• EXERCISE DIRECTIONS: Below are some records. Copy every line in them that holds "sqrt".

______________________________

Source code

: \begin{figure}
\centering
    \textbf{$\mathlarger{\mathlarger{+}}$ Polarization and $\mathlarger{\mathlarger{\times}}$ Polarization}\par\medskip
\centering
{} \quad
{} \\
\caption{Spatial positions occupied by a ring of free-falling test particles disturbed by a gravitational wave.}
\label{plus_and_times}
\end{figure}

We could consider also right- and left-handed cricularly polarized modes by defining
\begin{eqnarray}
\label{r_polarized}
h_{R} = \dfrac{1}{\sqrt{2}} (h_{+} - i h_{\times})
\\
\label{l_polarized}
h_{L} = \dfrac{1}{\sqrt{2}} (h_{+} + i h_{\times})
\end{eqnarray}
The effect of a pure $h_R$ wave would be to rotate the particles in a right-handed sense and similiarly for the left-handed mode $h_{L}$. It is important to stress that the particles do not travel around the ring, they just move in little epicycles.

______________________________

• WRITTEN SOLUTION:
h_{R} = \dfrac{1}{\sqrt{2}} (h_{+} - i h_{\times})
h_{L} = \dfrac{1}{\sqrt{2}} (h_{+} + i h_{\times})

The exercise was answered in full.